FRANCE: Constitutional Courts points out that the Law on Public Security passed in October 2017 exposes to “risks of abuse, stigmatisation and arbitrariness”

(Ligue des Droits de l’Homme / Translated from FrenchThe Law on Public Security of 30 October 2017, which succeeded the exceptional regime of the state of emergency, was examined by the Constitutional Court under the initiative of the League of Human Rights (LDH). LDH had filed to the Court four priority issues of constitutionality (QPC).

The decision came a few days after the deadly terrorist attacks in Carcassonne and Trèbes and confirmed a dangerous tendency to weaken justice and liberty by endorsing measures of generalised suspicion and the primacy of the administrative police in the fight against terrorism, despite the dubious results.

LDH highlights the seriousness about the warnings of the risks of abuse, stigmatisation and arbitrariness, that the Court pointed out. Therefore, it welcomes the firm reminder of the principle of non-discrimination of identity checks within the security boundaries decided based on the goodwill of prefects alone. It notes with satisfaction the requirement of supervision by judicial police officers on private security agents working within these limits, such as the limitation of time for house arrest, now renamed “individual measures of control and surveillance”.

LDH will be very vigilant to the proper application of these measures by the gradual implementation – together with its territorial sections – of local observatories of rights and freedoms, in line with its legal and reception offices for victims of discrimination.
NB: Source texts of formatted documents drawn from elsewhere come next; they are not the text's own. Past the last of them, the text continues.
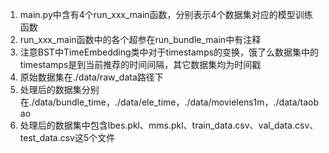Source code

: 1. main.py中含有4个run_xxx_main函数，分别表示4个数据集对应的模型训练函数
2. run_xxx_main函数中的各个超参在run_bundle_main中有注释
3. 注意BST中TimeEmbedding类中对于timestamps的变换，饿了么数据集中的timestamps是到当前推荐的时间间隔，其它数据集均为时间戳
4. 原始数据集在./data/raw_data路径下
5. 处理后的数据集分别在./data/bundle_time，./data/ele_time，./data/movielens1m，./data/taobao
6. 处理后的数据集中包含lbes.pkl、mms.pkl、train_data.csv、val_data.csv、test_data.csv这5个文件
Created precisely 120 years ago with the Dreyfus case against the arbitrariness of the State, LDH will tirelessly pursue its pedagogical work on the implementation of these measures, to denounce abuses and to help all those suffering a violation of their rights. Worried about current excesses and misconducts, it reaffirms that the fight against terrorism is effective only in respect of equal rights for all, regardless of origin or religion, except to proven enemies of democracy.